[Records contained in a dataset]
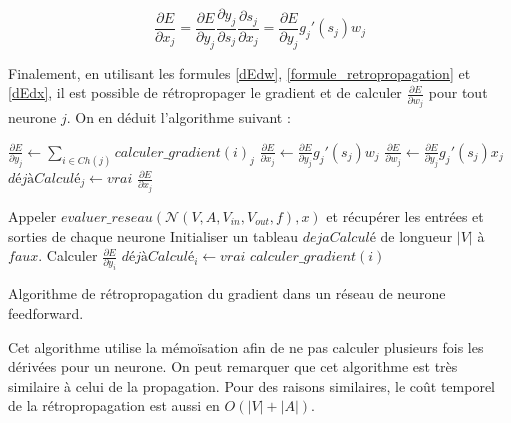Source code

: \begin{equation}
\frac{\partial E}{\partial x_j} = \frac{\partial E}{\partial y_j}\frac{\partial y_j}{\partial s_j}\frac{\partial s_j}{\partial x_j} =  \frac{\partial E}{\partial y_j} g_j'(s_j) w_j
\label{dEdx}
\end{equation}

Finalement, en utilisant les formules \ref{dEdw}, \ref{formule_retropropagation} et \ref{dEdx}, il est possible de rétropropager le gradient et de calculer $\frac{\partial E}{\partial w_j}$ pour tout neurone $j$. On en déduit l'algorithme suivant :

\begin{algorithm} 
\begin{algorithmic}
		\State $\frac{\partial E}{\partial y_j} \leftarrow \sum_{i \in Ch(j)}{calculer\_gradient(i)_j}$
		\State $\frac{\partial E}{\partial x_j} \leftarrow \frac{\partial E}{\partial y_j} g_j'(s_j) w_j$
		\State $\frac{\partial E}{\partial w_j} \leftarrow \frac{\partial E}{\partial y_j} g_j'(s_j) x_j$
		\State $déjàCalculé_j \leftarrow vrai$
	\EndIf
	\State \Return $\frac{\partial E}{\partial x_j}$
\EndFunction

\State Appeler $evaluer\_reseau(\mathcal{N}(V, A, V_{in}, V_{out}, f), x)$ et récupérer les entrées et sorties de chaque neurone
\State Initialiser un tableau $dejaCalculé$ de longueur $|V|$ à $faux$.
	\State Calculer $\frac{\partial E}{\partial y_i}$
	\State $déjàCalculé_i \leftarrow vrai$ 
\EndFor
{}
	\State $calculer\_gradient(i)$ 
\EndFor
\EndProcedure
\end{algorithmic} 
\caption{Algorithme de rétropropagation du gradient dans un réseau de neurone feedforward.}
\label{propagation_memoisation2}
\end{algorithm}

Cet algorithme utilise la mémoïsation afin de ne pas calculer plusieurs fois les dérivées pour un neurone. On peut remarquer que cet algorithme est très similaire à celui de la propagation. Pour des raisons similaires, le coût temporel de la rétropropagation est aussi en $O(|V|+|A|)$.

■ EXERCISE DETAILS:
If a line in the records above has the word "neurone", copy it.

■ SOLVED PROBLEM:
Finalement, en utilisant les formules \ref{dEdw}, \ref{formule_retropropagation} et \ref{dEdx}, il est possible de rétropropager le gradient et de calculer $\frac{\partial E}{\partial w_j}$ pour tout neurone $j$. On en déduit l'algorithme suivant :
\State Appeler $evaluer\_reseau(\mathcal{N}(V, A, V_{in}, V_{out}, f), x)$ et récupérer les entrées et sorties de chaque neurone
\caption{Algorithme de rétropropagation du gradient dans un réseau de neurone feedforward.}
Cet algorithme utilise la mémoïsation afin de ne pas calculer plusieurs fois les dérivées pour un neurone. On peut remarquer que cet algorithme est très similaire à celui de la propagation. Pour des raisons similaires, le coût temporel de la rétropropagation est aussi en $O(|V|+|A|)$.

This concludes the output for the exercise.